Reggia di Caserta, una scommessa sulla bellezza

Reggia di Caserta, una scommessa sulla bellezza

10 Ottobre 2016 Off Di Direzione Rivista Siti Unesco

Andrà in onda questa sera alle ore  21.40, su Rai Storia – canale 54 del Digitale, “Italia: un viaggio nella bellezza. La Reggia di Caserta”, documentario realizzato da Massimiliano Grimer per la regia di Stefano Lorenzi. Questo sulla Reggia di Caserta realizzato da Rai Cultura sarà il primo di diversi appuntamenti che la Rai ha deciso di di realizzare e dedicare all’immenso patrimonio artistico e culturale italiano.

A proposito della Reggia di Caserta, con un aumento di visitatori che entro fine 2016 potrebbe attestarsi intorno al 50% rispetto al 2015, ed un incremento degli incassi del 30%, appare più che positivo il bilancio del primo anno di gestione di Mauro Felicori. “La Reggia è finalmente uscita dal buio e ora siamo in vetrina” ha commentato all’ANSA il direttore del Museo patrimonio dell’UNESCO.

Solo 12 mesi fa il complesso borbonico era simbolo dell’incapacità di valorizzare e rendere fruibili le risorse artistiche:  questioni di gestione ordinaria relative al personale e alla manutenzione, la presenza costante di venditori abusivi e di “inquilini” anch’essi abusivi, la cattiva gestione della promozione sembrerebbero risolti: il numero dei visitatori nel 2016 potrebbe toccare quota 650 mila, contro i 400 mila del 2015, nonostante restino questioni irrisolte, in particolare il mancato miglioramento dei collegamenti ferroviari. I 35 chilometri che separano la città di Caserta da Napoli incidono infatti pesantemente sul flusso di visitatori alla Reggia e sarebbe auspicabile poter ripensare il rapporto fra le due città in maniera diversa, specialmente per quanto riguarda il trasporto pubblico che veicola gli arrivi dei turisti.

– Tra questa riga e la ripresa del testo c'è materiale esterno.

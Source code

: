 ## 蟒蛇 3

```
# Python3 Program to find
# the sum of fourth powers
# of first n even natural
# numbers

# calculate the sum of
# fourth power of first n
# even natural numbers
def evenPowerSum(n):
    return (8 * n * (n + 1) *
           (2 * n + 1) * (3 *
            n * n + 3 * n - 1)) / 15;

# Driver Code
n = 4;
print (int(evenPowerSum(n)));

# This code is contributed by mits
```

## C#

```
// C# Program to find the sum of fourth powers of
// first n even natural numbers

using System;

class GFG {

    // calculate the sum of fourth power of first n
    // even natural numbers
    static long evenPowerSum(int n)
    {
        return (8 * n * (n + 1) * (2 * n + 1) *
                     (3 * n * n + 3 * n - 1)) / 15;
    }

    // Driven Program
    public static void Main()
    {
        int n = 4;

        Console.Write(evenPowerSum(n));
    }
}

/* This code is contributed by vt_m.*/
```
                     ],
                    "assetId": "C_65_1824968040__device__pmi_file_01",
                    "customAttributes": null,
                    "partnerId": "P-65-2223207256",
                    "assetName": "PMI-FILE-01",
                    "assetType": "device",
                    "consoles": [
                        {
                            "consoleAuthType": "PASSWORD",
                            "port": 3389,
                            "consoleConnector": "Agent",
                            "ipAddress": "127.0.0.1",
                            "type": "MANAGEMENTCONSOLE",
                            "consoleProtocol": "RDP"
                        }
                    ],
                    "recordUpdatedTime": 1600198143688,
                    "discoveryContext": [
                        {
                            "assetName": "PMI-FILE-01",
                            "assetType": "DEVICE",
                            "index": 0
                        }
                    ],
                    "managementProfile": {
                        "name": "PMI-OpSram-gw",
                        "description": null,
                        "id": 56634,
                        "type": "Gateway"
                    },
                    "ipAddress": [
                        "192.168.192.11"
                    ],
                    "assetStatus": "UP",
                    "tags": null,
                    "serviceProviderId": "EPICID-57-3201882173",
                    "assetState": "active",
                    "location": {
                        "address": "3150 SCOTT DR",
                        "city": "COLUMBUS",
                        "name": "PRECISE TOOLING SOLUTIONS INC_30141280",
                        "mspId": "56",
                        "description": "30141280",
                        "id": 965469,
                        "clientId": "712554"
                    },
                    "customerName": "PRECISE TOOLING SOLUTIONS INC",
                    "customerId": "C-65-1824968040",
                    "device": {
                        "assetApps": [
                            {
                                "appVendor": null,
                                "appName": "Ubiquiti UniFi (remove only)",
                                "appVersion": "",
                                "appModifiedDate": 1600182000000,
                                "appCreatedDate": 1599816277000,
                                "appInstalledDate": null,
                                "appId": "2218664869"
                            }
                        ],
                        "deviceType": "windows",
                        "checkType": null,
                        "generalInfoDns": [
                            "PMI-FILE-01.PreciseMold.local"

Secondo lo stesso direttore Felicori, a Caserta si comincerebbe a percepire che la Reggia può essere senza dubbio un punto di riferimento per la crescita del territorio, misurandone gli effetti sull’economia locale. Perché la Reggia possa quindi diventare un punto di riferimento nel panorama culturale regionale campano, l’inarrestabile direttore ha stretto convenzioni con la Federico II, il Sun, l’Università di Bologna, ha rilanciato la ricerca  con borse di studio ed ha lanciato il progetto “Reggia digitale” per acquisire l’intero catalogo di schede e fotografie e la relativa documentazione e sta lavorando alla rete dei siti borbonici, in primis con la Reggia di Capodimonte e quella di Portici.